**EXERCISE GOAL**
Look for "https" in each line of the entries, and return the matching lines.

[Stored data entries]
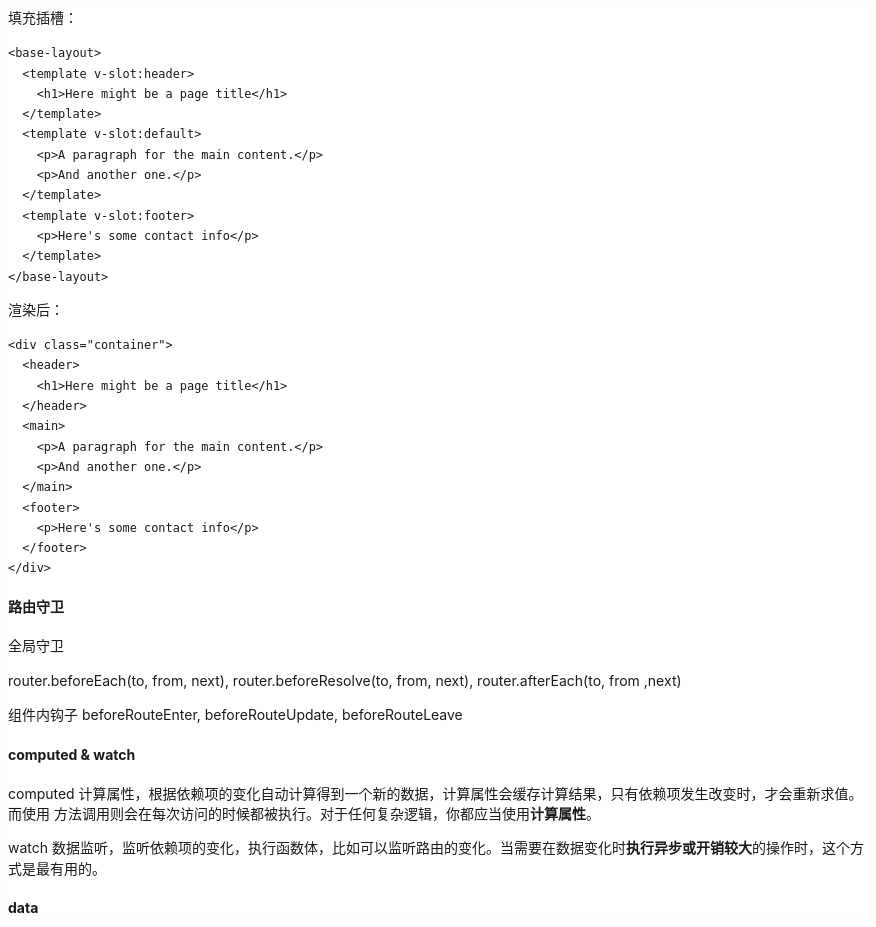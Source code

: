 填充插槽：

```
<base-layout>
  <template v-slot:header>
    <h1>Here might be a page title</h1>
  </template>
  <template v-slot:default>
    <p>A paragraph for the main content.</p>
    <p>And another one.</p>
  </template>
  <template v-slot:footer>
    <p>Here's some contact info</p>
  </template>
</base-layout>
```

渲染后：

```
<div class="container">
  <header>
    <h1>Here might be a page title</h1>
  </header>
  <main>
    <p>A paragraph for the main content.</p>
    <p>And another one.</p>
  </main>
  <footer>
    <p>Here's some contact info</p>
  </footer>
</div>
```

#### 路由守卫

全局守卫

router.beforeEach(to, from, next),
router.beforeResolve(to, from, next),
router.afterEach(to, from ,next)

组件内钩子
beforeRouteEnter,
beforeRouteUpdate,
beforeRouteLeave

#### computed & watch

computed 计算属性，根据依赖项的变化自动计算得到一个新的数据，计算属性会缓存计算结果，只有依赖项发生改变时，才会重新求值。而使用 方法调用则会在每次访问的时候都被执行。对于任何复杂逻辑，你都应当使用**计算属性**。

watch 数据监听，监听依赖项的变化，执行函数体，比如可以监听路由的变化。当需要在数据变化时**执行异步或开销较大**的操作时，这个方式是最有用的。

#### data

* * *

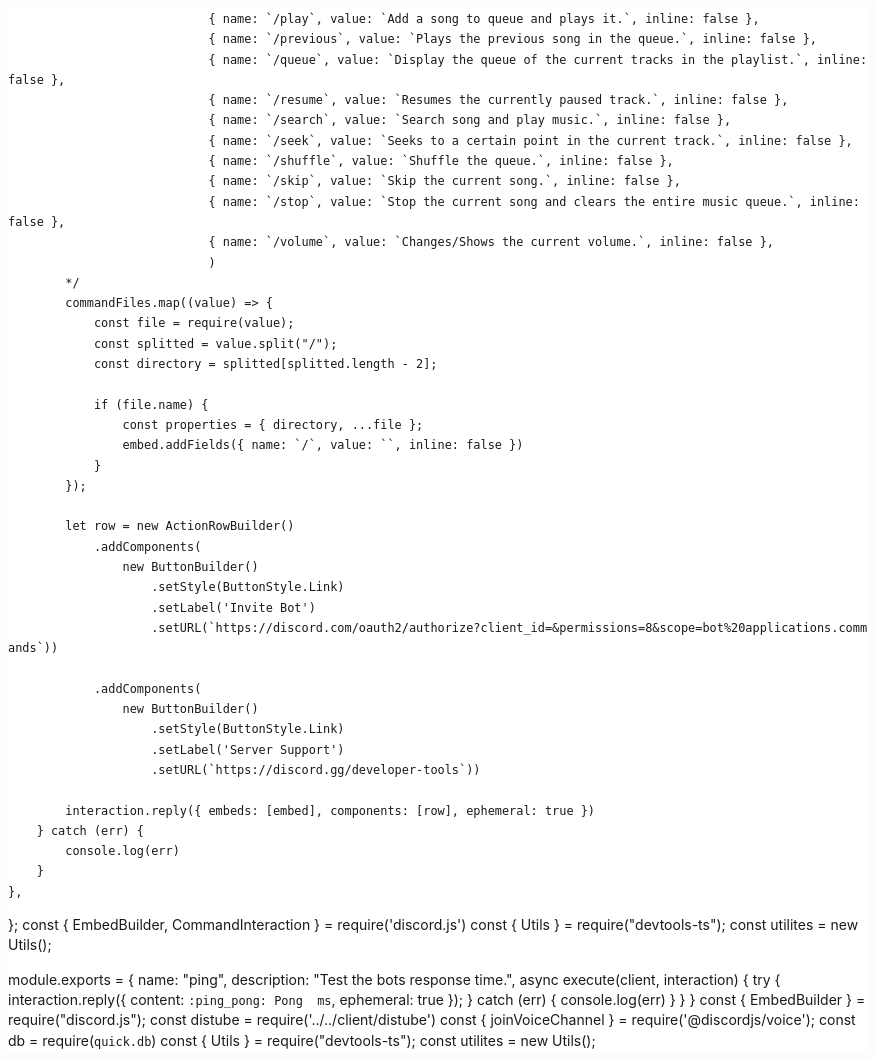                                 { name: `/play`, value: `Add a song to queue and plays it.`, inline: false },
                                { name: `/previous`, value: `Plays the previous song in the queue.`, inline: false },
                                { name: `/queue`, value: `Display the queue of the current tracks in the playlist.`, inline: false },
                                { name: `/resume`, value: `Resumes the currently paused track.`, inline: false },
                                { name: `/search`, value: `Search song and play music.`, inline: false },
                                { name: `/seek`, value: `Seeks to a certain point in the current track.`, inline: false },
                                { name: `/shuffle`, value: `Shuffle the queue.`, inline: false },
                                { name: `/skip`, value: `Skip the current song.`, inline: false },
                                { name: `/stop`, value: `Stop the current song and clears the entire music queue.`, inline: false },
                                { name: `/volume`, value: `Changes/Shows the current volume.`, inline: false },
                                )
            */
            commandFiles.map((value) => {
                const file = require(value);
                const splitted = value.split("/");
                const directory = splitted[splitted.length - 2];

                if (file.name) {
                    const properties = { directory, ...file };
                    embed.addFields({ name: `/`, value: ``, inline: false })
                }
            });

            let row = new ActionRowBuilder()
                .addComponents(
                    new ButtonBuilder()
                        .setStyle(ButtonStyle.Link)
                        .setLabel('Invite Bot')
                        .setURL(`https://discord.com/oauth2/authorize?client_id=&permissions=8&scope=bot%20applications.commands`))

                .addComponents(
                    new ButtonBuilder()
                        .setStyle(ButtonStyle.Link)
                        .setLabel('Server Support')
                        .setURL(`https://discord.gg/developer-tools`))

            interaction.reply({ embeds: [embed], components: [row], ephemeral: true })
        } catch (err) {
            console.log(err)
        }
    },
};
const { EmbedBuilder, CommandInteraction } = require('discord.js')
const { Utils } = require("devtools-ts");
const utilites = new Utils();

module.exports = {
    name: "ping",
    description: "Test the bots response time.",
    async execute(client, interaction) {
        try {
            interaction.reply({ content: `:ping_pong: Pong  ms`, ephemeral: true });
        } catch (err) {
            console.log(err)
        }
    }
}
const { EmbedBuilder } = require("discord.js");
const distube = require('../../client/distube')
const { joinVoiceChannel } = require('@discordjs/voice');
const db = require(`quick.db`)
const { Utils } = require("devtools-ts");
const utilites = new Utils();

--

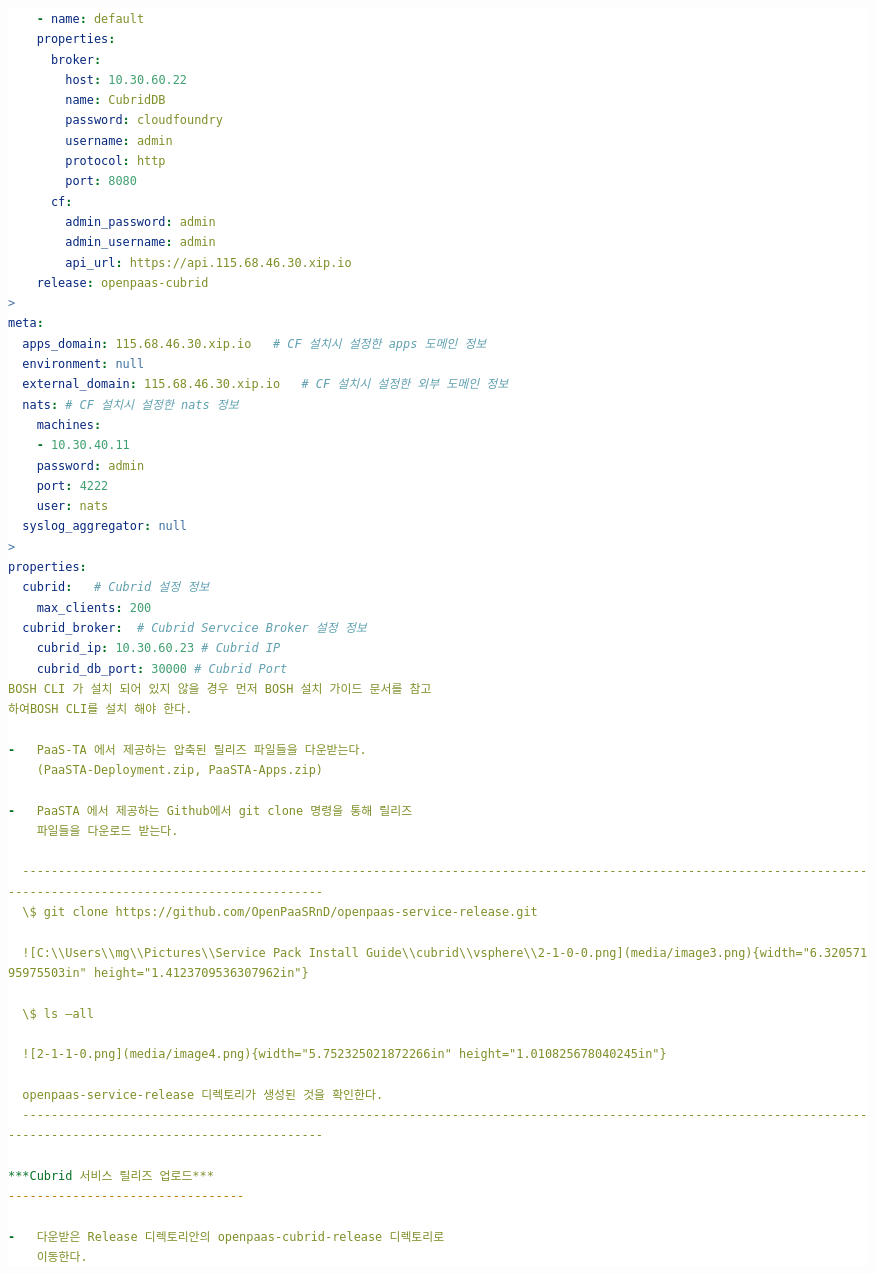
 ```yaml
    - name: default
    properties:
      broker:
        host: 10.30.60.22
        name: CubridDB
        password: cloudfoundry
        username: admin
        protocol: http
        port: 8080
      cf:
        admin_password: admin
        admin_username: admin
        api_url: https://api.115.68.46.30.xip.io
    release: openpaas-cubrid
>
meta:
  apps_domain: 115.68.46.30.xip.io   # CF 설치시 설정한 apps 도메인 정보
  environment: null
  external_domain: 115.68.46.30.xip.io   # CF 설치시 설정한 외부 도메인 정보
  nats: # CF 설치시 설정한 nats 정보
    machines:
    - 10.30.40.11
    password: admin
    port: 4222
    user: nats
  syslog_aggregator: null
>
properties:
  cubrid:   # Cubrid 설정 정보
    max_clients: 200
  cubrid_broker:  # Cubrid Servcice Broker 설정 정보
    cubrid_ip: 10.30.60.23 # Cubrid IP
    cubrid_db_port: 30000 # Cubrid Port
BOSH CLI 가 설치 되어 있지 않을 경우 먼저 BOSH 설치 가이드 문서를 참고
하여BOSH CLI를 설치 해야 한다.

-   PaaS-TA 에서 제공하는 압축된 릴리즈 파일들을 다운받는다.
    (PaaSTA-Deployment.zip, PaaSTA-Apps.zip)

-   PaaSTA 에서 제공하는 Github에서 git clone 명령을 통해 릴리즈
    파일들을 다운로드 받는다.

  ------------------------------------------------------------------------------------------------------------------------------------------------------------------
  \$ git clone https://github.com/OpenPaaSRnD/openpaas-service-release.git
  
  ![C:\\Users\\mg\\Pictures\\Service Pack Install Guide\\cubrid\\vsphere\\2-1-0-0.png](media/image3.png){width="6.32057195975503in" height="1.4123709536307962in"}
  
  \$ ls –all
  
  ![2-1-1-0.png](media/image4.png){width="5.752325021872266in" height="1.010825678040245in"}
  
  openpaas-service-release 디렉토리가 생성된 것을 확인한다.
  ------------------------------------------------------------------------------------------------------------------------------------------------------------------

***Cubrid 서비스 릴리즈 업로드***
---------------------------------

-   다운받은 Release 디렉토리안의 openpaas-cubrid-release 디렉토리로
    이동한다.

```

**SOLUTION FOR THIS EXERCISE**
                        .setURL(`https://discord.com/oauth2/authorize?client_id=&permissions=8&scope=bot%20applications.commands`))
                        .setURL(`https://discord.gg/developer-tools`))
        api_url: https://api.115.68.46.30.xip.io
  \$ git clone https://github.com/OpenPaaSRnD/openpaas-service-release.git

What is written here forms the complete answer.